- DIRECTIONS FOR THIS TASK
Write out, word for word, only the data from its first line to the line containing "这是本人第一次写同人文，感觉".

- EXTRACTED DATA
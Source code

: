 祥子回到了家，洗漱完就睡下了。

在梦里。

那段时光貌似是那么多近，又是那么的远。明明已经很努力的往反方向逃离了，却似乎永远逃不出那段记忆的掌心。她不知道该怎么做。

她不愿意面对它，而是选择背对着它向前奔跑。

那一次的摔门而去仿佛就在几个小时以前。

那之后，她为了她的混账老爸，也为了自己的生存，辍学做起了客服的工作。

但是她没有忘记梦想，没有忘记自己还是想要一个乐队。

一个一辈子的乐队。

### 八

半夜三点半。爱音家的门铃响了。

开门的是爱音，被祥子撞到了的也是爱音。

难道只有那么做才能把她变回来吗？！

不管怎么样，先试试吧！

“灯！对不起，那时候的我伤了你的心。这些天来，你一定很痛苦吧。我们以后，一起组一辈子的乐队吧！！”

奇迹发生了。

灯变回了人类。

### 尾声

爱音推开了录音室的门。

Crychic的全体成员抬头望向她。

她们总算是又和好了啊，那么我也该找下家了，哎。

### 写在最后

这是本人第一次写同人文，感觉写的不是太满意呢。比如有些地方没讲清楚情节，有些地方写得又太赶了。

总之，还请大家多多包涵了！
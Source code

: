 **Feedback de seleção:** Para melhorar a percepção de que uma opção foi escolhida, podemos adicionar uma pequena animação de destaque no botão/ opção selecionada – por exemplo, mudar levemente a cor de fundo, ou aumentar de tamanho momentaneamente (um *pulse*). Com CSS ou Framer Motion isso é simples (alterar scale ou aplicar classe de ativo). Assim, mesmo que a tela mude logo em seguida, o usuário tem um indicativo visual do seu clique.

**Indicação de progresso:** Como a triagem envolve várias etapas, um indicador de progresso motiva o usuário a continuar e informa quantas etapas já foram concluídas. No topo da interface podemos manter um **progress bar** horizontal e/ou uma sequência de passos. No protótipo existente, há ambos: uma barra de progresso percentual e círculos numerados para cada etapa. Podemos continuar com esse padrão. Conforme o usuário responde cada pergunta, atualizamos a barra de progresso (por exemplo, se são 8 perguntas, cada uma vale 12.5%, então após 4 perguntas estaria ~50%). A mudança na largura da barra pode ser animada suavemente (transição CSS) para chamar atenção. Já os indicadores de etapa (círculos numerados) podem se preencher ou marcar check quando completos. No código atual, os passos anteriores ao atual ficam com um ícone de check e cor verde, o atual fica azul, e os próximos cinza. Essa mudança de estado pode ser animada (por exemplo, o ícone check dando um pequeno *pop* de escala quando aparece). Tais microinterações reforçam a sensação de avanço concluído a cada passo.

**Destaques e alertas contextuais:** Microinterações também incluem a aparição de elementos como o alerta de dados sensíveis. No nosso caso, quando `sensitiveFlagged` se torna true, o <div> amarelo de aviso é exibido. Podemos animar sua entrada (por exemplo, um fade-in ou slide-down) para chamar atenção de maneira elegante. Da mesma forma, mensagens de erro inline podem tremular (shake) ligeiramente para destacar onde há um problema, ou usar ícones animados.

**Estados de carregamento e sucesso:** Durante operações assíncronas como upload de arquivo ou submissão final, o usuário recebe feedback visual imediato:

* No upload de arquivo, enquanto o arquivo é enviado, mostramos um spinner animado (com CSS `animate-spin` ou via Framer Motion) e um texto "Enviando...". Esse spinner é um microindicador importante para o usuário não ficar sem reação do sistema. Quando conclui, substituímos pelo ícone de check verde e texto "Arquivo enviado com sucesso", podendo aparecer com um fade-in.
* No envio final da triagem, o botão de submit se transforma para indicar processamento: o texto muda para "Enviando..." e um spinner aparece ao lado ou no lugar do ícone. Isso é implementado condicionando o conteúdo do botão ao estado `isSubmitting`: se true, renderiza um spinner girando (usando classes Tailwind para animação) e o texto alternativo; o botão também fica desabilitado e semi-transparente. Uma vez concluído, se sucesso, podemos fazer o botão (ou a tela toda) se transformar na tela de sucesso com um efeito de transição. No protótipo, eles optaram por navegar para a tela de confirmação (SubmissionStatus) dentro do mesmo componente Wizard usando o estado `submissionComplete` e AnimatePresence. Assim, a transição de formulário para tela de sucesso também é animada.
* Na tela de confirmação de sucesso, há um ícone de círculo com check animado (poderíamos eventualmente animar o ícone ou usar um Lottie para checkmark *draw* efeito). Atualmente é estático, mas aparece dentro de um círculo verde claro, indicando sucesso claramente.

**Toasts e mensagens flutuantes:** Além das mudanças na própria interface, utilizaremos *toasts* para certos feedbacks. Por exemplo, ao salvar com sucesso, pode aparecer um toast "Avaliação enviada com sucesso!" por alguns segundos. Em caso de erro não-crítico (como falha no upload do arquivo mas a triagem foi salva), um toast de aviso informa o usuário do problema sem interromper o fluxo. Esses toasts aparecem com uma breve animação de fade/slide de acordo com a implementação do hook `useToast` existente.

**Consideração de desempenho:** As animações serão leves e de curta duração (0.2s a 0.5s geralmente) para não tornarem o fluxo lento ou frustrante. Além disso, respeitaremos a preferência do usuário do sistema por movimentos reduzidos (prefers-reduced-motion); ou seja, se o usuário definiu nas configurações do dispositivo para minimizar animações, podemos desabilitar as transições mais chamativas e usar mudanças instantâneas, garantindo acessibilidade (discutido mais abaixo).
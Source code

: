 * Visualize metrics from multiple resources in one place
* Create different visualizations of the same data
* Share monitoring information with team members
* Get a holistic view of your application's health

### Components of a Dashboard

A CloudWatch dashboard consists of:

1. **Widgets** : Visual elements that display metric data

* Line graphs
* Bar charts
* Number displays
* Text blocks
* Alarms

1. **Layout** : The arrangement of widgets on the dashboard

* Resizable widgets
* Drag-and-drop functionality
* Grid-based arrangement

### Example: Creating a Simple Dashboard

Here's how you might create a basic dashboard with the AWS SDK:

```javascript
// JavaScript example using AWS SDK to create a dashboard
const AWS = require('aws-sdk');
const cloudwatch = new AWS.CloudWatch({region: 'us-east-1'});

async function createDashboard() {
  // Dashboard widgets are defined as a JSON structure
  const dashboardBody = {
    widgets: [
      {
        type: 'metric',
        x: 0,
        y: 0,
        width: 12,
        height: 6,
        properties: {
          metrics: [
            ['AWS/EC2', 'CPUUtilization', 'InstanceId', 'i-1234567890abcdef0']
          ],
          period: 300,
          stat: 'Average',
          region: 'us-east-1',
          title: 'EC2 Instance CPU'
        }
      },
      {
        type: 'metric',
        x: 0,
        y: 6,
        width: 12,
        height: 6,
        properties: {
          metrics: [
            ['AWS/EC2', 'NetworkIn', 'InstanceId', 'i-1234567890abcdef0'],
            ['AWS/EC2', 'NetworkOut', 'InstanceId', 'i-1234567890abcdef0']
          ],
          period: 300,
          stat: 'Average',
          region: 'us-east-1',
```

- EXERCISE ANSWER
Source code

: 祥子回到了家，洗漱完就睡下了。

在梦里。

那段时光貌似是那么多近，又是那么的远。明明已经很努力的往反方向逃离了，却似乎永远逃不出那段记忆的掌心。她不知道该怎么做。

她不愿意面对它，而是选择背对着它向前奔跑。

那一次的摔门而去仿佛就在几个小时以前。

那之后，她为了她的混账老爸，也为了自己的生存，辍学做起了客服的工作。

但是她没有忘记梦想，没有忘记自己还是想要一个乐队。

一个一辈子的乐队。

### 八

半夜三点半。爱音家的门铃响了。

开门的是爱音，被祥子撞到了的也是爱音。

难道只有那么做才能把她变回来吗？！

不管怎么样，先试试吧！

“灯！对不起，那时候的我伤了你的心。这些天来，你一定很痛苦吧。我们以后，一起组一辈子的乐队吧！！”

奇迹发生了。

灯变回了人类。

### 尾声

爱音推开了录音室的门。

Crychic的全体成员抬头望向她。

她们总算是又和好了啊，那么我也该找下家了，哎。

### 写在最后

这是本人第一次写同人文，感觉写的不是太满意呢。比如有些地方没讲清楚情节，有些地方写得又太赶了。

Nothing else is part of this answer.